Exercise instructions = Pull each line with the string "palomakop" from the entries.

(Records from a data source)

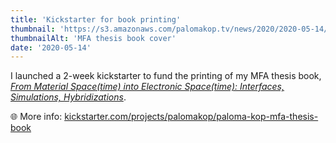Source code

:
 ```yaml
---
title: 'Kickstarter for book printing'
thumbnail: 'https://s3.amazonaws.com/palomakop.tv/news/2020/2020-05-14/thesis_book_kickstarter.jpg'
thumbnailAlt: 'MFA thesis book cover'
date: '2020-05-14'
---
```


<p>
  I launched a 2-week kickstarter to fund the printing of my MFA thesis book, <i><a href="https://www.kickstarter.com/projects/palomakop/paloma-kop-mfa-thesis-book" rel="noopener" target="_blank">From Material Space(time) into Electronic Space(time): Interfaces, Simulations, Hybridizations</a></i>.
  </p>
<p>
  🌐 More info: <a href="https://www.kickstarter.com/projects/palomakop/paloma-kop-mfa-thesis-book" rel="noopener" target="_blank">kickstarter.com/projects/palomakop/paloma-kop-mfa-thesis-book</a>
</p>
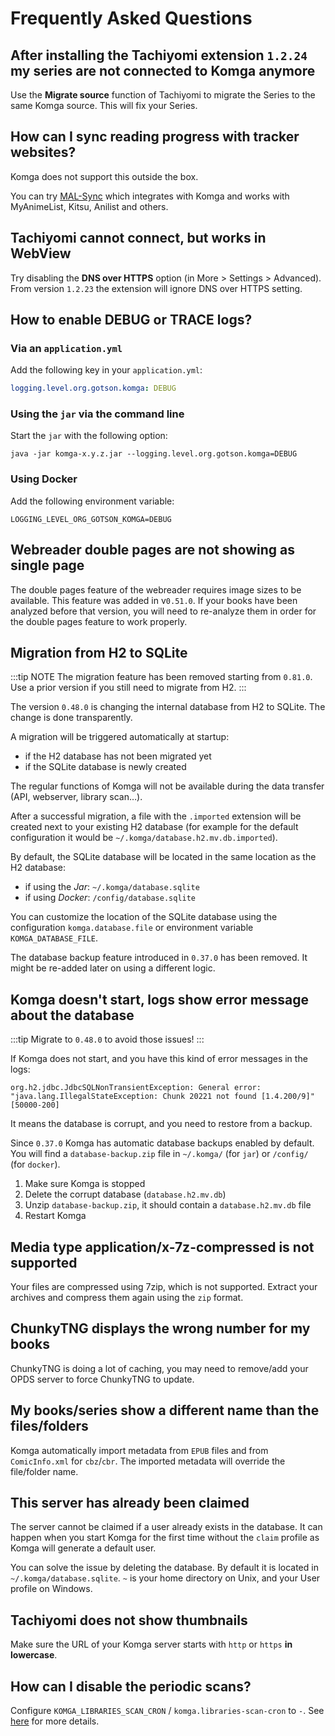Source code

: # Frequently Asked Questions

## After installing the Tachiyomi extension `1.2.24` my series are not connected to Komga anymore

Use the __Migrate source__ function of Tachiyomi to migrate the Series to the same Komga source. This will fix your Series.

## How can I sync reading progress with tracker websites?

Komga does not support this outside the box.

You can try [MAL-Sync](https://github.com/MALSync/MALSync) which integrates with Komga and works with MyAnimeList, Kitsu, Anilist and others.

## Tachiyomi cannot connect, but works in WebView

Try disabling the __DNS over HTTPS__ option (in More > Settings > Advanced). From version `1.2.23` the extension will ignore DNS over HTTPS setting.

## How to enable DEBUG or TRACE logs?

### Via an `application.yml`

Add the following key in your `application.yml`:

```yaml
logging.level.org.gotson.komga: DEBUG
```

### Using the `jar` via the command line

Start the `jar` with the following option:

```shell script
java -jar komga-x.y.z.jar --logging.level.org.gotson.komga=DEBUG
```

### Using Docker

Add the following environment variable:

```shell script
LOGGING_LEVEL_ORG_GOTSON_KOMGA=DEBUG
```

## Webreader double pages are not showing as single page

The double pages feature of the webreader requires image sizes to be available. This feature was added in v`0.51.0`. If your books have been analyzed before that version, you will need to re-analyze them in order for the double pages feature to work properly.

## Migration from H2 to SQLite

:::tip NOTE
The migration feature has been removed starting from `0.81.0`. Use a prior version if you still need to migrate from H2.
:::

The version `0.48.0` is changing the internal database from H2 to SQLite. The change is done transparently.

A migration will be triggered automatically at startup:
- if the H2 database has not been migrated yet
- if the SQLite database is newly created

The regular functions of Komga will not be available during the data transfer (API, webserver, library scan…).

After a successful migration, a file with the `.imported` extension will be created next to your existing H2 database (for example for the default configuration it would be `~/.komga/database.h2.mv.db.imported`).

By default, the SQLite database will be located in the same location as the H2 database:
- if using the _Jar_: `~/.komga/database.sqlite`
- if using _Docker_: `/config/database.sqlite`

You can customize the location of the SQLite database using the configuration `komga.database.file` or environment variable `KOMGA_DATABASE_FILE`.

The database backup feature introduced in `0.37.0` has been removed. It might be re-added later on using a different logic.

## Komga doesn't start, logs show error message about the database

:::tip
Migrate to `0.48.0` to avoid those issues!
:::

If Komga does not start, and you have this kind of error messages in the logs:

```log
org.h2.jdbc.JdbcSQLNonTransientException: General error: "java.lang.IllegalStateException: Chunk 20221 not found [1.4.200/9]" [50000-200]
```

It means the database is corrupt, and you need to restore from a backup.

Since `0.37.0` Komga has automatic database backups enabled by default. You will find a `database-backup.zip` file in `~/.komga/` (for `jar`) or `/config/` (for `docker`).

1. Make sure Komga is stopped
2. Delete the corrupt database (`database.h2.mv.db`)
3. Unzip `database-backup.zip`, it should contain a `database.h2.mv.db` file
4. Restart Komga

## Media type application/x-7z-compressed is not supported

Your files are compressed using 7zip, which is not supported. Extract your archives and compress them again using the `zip` format.

## ChunkyTNG displays the wrong number for my books

ChunkyTNG is doing a lot of caching, you may need to remove/add your OPDS server to force ChunkyTNG to update.

## My books/series show a different name than the files/folders

Komga automatically import metadata from `EPUB` files and from `ComicInfo.xml` for `cbz`/`cbr`. The imported metadata will override the file/folder name.

## This server has already been claimed

The server cannot be claimed if a user already exists in the database. It can happen when you start Komga for the first time without the `claim` profile as Komga will generate a default user.

You can solve the issue by deleting the database. By default it is located in `~/.komga/database.sqlite`. `~` is your home directory on Unix, and your User profile on Windows.

## Tachiyomi does not show thumbnails

Make sure the URL of your Komga server starts with `http` or `https` **in lowercase**.

## How can I disable the periodic scans?

Configure `KOMGA_LIBRARIES_SCAN_CRON` / `komga.libraries-scan-cron` to `-`. See [here](/installation/configuration.md#komga-libraries-scan-cron-komga-libraries-scan-cron-cron) for more details.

Task answer =
thumbnail: 'https://s3.amazonaws.com/palomakop.tv/news/2020/2020-05-14/thesis_book_kickstarter.jpg'
  I launched a 2-week kickstarter to fund the printing of my MFA thesis book, <i><a href="https://www.kickstarter.com/projects/palomakop/paloma-kop-mfa-thesis-book" rel="noopener" target="_blank">From Material Space(time) into Electronic Space(time): Interfaces, Simulations, Hybridizations</a></i>.
  🌐 More info: <a href="https://www.kickstarter.com/projects/palomakop/paloma-kop-mfa-thesis-book" rel="noopener" target="_blank">kickstarter.com/projects/palomakop/paloma-kop-mfa-thesis-book</a>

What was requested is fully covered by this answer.